Gençlerin bisikletlerini ve motorlarını, sanki büyük bir meziyet olarak görüp şaha kaldırmaları karşısında tüylerim diken diken oluyor. 

Ben mi çok korkağım, yoksa onlar mı çok cesur oldukları için, hayatlarıyla kumar oynayabiliyorlar!

Trafik kazalarının nedenini artık bilmeyenimiz kalmadı, ne yapacağımızı ortaya koymalı ve bu terörü mutlaka en aza indirmeliyiz.  Evladını kaybeden Anne ve Babaların feryadında, trafik terörüne kızgınlık var. Baba ve annelerini kaybeden çocukların feryadında, yakınlarını kaybeden bir yığın insanın feryadında, bu terör karşısındaki çaresizlik var. 

Trafik terörünün, Sürücü hatası, insan faktörü, Araç faktörü, yol faktörü, sürücü eğitiminden kaynaklanan nedenler yüzünden hüküm sürdüğü söylenip geçiştirilemez. Sebepler tamam da, bu terörü durdurmak için ne yapmalıyızı düşünmeliyiz.

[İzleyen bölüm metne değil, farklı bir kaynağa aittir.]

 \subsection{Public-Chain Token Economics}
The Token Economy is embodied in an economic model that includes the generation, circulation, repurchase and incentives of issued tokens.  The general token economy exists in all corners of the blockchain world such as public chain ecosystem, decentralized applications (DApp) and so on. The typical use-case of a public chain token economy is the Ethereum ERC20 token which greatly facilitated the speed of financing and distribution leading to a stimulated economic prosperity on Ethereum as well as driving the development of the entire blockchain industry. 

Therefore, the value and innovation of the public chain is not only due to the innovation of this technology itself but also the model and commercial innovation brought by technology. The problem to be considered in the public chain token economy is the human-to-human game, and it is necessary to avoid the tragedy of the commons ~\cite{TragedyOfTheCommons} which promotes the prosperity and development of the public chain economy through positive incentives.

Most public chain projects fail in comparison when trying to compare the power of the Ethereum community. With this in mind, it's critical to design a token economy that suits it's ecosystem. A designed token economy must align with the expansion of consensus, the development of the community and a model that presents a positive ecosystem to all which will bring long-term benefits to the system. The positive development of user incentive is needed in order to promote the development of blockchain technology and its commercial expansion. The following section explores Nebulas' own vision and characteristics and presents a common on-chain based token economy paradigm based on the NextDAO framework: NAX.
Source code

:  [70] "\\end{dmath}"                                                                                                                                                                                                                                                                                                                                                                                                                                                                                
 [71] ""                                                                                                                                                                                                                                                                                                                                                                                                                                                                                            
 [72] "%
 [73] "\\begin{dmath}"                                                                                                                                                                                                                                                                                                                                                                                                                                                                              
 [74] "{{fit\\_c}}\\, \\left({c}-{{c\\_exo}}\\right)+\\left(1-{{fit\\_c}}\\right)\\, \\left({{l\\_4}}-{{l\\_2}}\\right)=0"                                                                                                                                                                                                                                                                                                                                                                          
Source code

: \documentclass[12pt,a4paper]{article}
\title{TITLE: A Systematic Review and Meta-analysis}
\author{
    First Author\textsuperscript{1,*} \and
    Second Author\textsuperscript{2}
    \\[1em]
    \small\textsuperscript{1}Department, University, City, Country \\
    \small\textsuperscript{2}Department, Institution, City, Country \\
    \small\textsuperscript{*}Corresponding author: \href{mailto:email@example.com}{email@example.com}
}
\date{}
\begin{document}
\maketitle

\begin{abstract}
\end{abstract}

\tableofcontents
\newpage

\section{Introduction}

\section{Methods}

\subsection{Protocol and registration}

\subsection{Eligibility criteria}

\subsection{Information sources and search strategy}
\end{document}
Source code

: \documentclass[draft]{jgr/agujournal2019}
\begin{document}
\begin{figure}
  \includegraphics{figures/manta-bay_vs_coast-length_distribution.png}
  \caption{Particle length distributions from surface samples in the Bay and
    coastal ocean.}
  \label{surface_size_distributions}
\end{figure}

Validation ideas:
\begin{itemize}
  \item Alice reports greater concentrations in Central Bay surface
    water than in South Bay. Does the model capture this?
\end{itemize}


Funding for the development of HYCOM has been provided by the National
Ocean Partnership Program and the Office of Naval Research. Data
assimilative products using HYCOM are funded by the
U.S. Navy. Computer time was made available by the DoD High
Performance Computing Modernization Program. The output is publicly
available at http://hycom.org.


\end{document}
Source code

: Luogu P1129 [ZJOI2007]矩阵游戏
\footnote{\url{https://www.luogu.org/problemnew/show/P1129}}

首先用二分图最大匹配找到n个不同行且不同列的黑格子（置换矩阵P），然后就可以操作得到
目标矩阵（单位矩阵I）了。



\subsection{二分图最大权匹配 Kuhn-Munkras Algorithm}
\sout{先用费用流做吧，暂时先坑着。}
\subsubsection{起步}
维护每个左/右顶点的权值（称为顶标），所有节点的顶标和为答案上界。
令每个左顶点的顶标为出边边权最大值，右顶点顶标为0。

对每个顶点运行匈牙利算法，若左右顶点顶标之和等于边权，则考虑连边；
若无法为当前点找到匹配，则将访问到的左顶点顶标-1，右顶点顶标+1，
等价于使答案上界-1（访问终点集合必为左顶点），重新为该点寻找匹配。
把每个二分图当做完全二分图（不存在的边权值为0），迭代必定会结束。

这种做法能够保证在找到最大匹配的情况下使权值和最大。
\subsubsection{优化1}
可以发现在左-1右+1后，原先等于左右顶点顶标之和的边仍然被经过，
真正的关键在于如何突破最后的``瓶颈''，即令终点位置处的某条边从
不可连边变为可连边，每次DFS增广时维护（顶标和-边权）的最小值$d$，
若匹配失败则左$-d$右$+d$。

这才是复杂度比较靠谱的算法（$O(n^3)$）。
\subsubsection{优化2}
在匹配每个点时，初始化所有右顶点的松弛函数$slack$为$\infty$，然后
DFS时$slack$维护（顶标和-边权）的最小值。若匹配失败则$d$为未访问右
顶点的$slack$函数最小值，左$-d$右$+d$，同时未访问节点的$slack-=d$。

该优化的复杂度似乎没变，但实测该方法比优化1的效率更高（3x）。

Trafik eğitimi, ciddiye alınan bir ders olarak okullarımızda tam anlamıyla işlenmeli. Matematik kadar, fizik kadar önemli bir ders olmalı. Trafik eğitimi dersi caydırıcı kurallar ile ablukaya alınmalıdır trafik terörü. Herkesi ama herkesi, Trafik terörü ile mücadeleye ve çözüm önermeye çağırıyorum.